What is the number of lines in the records below holding the string "textcolor"? Reply with it and nothing else.
'''
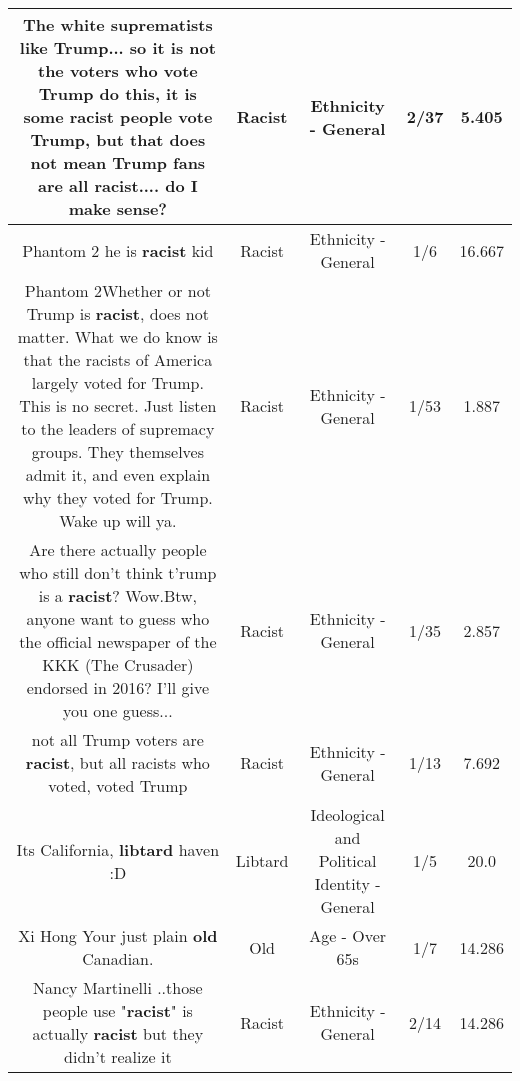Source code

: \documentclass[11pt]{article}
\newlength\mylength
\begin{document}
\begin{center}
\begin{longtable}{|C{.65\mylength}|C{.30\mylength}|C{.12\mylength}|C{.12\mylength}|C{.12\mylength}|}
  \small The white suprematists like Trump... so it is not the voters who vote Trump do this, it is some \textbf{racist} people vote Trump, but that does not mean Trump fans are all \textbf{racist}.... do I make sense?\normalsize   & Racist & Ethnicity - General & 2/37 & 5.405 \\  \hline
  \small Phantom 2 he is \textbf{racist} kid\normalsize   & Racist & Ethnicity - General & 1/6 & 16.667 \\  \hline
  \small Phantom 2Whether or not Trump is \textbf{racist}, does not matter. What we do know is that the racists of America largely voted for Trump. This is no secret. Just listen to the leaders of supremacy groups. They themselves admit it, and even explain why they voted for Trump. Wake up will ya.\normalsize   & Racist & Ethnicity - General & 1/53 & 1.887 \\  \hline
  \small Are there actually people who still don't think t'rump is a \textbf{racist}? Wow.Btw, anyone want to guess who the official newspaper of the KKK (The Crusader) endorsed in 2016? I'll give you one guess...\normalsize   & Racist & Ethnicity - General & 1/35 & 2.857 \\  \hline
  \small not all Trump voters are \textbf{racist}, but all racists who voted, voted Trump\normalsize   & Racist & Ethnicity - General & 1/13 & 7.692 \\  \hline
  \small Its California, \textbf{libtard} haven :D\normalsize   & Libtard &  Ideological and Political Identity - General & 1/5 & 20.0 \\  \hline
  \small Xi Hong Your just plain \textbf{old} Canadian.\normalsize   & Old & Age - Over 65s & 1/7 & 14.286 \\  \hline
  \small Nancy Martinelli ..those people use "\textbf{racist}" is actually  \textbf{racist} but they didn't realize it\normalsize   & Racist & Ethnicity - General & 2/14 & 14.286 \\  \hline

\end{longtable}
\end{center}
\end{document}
'''
'''
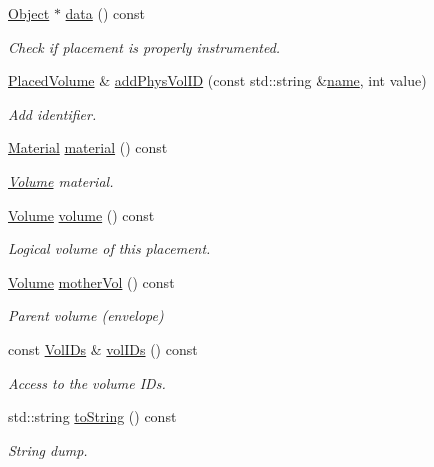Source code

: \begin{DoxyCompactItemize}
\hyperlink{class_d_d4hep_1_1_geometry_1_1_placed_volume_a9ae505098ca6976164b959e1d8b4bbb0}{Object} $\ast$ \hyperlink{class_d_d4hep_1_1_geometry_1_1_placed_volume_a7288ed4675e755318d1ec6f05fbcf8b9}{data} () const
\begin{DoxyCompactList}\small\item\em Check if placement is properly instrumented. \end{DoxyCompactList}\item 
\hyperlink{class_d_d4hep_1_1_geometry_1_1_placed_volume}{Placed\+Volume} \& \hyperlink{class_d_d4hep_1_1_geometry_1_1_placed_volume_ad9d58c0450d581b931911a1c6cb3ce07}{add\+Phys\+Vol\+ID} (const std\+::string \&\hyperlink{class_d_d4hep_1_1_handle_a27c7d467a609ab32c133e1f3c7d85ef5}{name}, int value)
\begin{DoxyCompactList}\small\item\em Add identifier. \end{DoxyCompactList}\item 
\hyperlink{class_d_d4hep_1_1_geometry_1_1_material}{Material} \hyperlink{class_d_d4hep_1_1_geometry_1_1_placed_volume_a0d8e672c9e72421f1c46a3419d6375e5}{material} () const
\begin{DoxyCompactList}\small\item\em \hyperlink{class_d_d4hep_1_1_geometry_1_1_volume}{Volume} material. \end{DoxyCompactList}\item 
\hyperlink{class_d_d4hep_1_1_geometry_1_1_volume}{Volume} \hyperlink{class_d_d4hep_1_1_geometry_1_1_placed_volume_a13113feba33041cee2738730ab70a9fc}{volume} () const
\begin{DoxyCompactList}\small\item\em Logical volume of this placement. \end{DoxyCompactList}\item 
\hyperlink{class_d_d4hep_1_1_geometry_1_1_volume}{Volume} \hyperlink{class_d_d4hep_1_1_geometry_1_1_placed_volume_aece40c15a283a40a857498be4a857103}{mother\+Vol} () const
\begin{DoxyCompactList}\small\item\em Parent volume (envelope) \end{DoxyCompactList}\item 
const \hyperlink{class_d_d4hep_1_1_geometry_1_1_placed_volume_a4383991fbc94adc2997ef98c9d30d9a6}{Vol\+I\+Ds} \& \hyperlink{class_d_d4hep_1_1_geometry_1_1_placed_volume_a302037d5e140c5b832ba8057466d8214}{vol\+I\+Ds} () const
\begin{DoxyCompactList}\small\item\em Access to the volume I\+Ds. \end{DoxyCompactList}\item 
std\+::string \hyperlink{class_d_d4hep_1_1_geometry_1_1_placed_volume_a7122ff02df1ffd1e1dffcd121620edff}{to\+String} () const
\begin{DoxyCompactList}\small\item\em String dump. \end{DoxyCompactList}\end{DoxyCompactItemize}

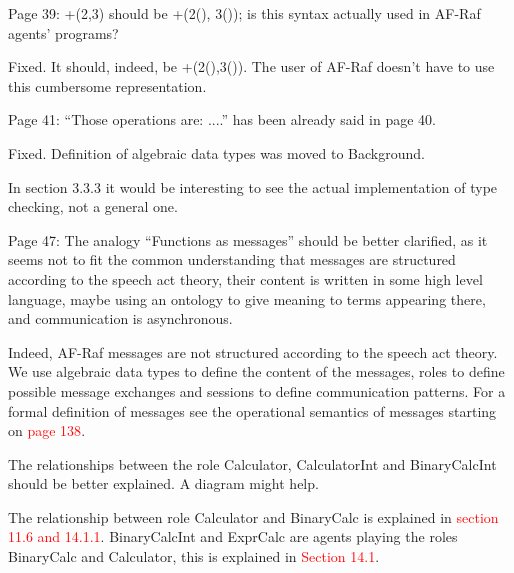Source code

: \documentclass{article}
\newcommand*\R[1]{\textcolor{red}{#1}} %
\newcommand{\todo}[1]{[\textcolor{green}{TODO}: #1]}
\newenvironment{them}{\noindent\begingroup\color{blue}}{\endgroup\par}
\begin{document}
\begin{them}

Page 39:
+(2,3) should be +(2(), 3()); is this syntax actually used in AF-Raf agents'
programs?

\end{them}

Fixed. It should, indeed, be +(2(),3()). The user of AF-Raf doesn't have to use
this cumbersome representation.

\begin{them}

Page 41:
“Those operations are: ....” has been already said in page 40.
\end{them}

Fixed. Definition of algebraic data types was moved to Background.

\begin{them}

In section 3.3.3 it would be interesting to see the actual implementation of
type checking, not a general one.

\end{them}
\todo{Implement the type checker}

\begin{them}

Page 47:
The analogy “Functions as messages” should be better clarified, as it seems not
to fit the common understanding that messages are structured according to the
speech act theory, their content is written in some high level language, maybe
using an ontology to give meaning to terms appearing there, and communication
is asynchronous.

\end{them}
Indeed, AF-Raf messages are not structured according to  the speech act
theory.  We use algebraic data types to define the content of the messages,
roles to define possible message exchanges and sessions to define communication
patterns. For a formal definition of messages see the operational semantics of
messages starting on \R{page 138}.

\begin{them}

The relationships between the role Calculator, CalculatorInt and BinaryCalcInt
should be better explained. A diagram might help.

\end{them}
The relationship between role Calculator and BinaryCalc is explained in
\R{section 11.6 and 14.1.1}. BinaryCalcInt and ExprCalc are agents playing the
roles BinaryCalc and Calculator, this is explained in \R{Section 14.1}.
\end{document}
'''
'''
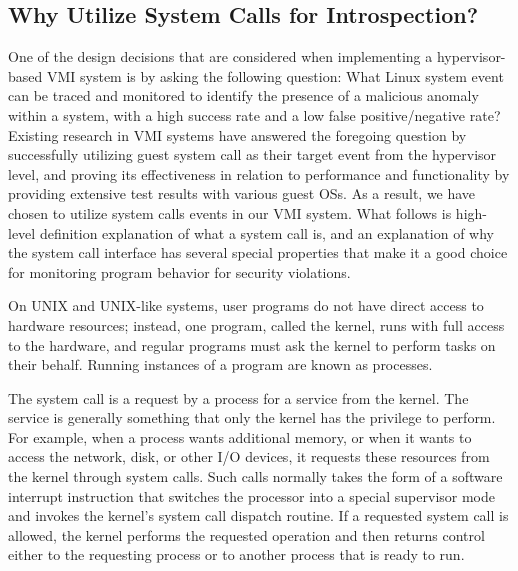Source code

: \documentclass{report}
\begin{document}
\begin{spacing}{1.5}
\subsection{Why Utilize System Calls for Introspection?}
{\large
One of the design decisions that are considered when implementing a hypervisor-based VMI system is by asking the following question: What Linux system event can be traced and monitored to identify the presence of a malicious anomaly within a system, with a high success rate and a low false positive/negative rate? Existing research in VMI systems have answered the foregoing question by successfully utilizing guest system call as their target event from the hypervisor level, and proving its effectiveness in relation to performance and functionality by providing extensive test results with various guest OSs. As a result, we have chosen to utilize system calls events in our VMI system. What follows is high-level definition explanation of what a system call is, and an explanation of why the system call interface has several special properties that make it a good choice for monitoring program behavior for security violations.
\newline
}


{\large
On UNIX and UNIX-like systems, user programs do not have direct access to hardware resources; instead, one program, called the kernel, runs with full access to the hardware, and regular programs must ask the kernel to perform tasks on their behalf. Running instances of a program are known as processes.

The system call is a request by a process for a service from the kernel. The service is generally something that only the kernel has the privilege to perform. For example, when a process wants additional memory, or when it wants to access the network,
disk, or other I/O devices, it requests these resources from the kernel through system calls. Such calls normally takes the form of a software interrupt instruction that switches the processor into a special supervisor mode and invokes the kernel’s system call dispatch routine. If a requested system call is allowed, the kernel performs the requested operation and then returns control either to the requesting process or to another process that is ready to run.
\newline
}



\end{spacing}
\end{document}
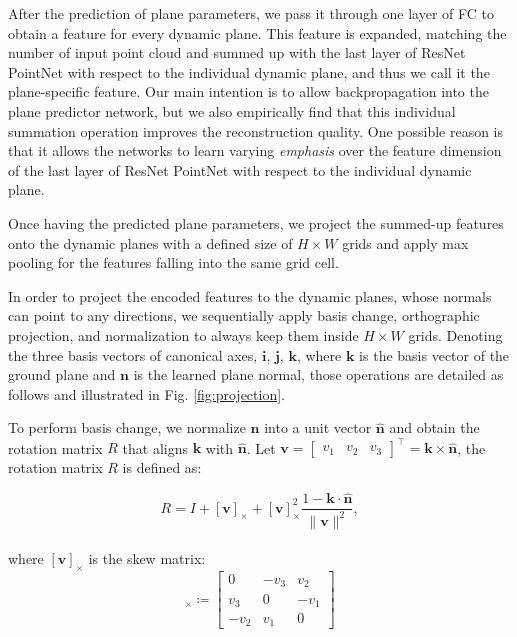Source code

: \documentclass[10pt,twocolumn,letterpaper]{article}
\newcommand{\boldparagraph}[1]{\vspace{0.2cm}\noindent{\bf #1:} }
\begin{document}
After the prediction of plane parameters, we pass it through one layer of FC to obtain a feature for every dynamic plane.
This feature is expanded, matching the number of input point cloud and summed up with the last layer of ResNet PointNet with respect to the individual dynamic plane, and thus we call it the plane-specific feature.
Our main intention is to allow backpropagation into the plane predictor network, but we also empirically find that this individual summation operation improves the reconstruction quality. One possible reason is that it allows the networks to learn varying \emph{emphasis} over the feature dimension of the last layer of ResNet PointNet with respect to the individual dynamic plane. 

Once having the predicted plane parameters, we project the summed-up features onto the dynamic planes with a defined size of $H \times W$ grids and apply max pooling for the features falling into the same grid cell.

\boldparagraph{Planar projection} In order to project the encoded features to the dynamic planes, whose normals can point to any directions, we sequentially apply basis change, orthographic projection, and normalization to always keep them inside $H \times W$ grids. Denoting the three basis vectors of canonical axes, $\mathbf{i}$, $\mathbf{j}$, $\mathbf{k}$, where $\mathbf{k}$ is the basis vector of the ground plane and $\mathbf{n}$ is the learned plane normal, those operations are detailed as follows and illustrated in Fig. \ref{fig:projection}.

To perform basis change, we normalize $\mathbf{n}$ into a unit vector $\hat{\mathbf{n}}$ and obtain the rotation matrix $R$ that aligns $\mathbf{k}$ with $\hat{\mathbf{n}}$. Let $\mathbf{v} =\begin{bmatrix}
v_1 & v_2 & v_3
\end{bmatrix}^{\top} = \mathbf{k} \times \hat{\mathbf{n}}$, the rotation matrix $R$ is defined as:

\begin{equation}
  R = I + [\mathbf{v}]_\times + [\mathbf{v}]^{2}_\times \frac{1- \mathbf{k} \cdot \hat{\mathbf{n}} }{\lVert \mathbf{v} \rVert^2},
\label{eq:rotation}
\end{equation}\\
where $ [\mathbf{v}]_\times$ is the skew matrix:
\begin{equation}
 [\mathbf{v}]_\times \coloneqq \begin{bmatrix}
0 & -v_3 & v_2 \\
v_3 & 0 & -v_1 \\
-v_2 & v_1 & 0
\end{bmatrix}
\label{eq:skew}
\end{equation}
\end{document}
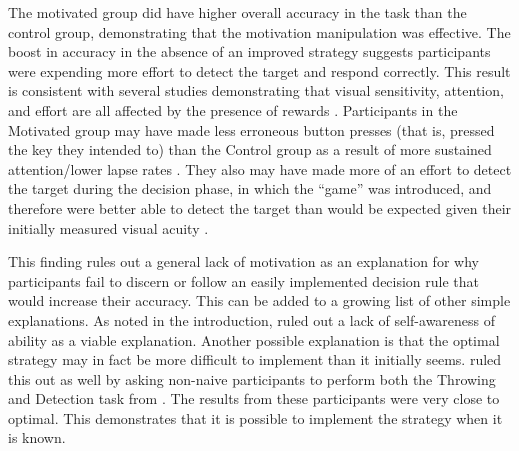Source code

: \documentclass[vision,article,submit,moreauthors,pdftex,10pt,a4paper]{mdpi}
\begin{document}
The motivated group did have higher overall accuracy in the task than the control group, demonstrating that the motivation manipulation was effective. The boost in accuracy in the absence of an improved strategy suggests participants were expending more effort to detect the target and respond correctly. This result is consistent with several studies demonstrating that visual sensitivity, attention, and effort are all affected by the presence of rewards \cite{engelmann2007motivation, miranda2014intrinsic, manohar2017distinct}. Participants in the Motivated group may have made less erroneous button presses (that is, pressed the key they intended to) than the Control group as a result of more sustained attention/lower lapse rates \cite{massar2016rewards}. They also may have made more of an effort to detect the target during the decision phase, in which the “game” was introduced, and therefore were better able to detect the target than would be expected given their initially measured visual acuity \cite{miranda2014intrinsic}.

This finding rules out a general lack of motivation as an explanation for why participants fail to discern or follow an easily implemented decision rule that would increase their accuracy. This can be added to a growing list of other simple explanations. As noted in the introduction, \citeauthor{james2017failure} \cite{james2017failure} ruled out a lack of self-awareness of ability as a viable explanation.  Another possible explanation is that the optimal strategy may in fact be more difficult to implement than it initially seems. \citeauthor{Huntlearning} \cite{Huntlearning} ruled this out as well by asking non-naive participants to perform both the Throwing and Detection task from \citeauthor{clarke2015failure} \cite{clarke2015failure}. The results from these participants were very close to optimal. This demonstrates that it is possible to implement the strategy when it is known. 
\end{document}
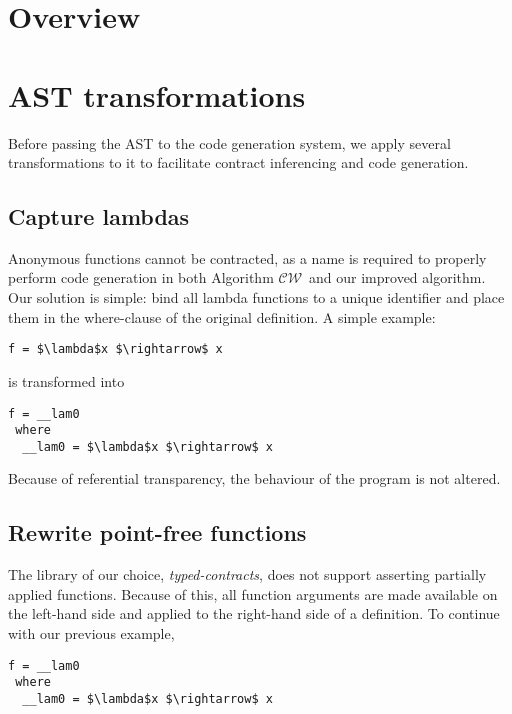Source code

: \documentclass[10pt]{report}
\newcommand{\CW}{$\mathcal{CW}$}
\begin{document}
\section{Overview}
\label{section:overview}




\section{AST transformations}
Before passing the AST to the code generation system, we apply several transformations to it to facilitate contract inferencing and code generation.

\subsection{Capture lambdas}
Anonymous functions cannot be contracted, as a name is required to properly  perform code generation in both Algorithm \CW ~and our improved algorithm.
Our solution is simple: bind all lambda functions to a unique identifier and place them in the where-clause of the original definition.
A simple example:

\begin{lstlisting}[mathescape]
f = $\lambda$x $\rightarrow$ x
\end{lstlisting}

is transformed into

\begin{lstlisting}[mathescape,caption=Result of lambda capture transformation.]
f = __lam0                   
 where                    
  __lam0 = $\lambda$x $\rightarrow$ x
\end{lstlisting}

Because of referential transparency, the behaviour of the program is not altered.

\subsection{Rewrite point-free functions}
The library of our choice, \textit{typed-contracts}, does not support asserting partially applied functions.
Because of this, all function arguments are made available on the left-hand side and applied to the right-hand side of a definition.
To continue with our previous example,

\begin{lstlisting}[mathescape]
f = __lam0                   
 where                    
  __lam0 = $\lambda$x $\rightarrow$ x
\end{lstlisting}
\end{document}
'''
- **Response**: 2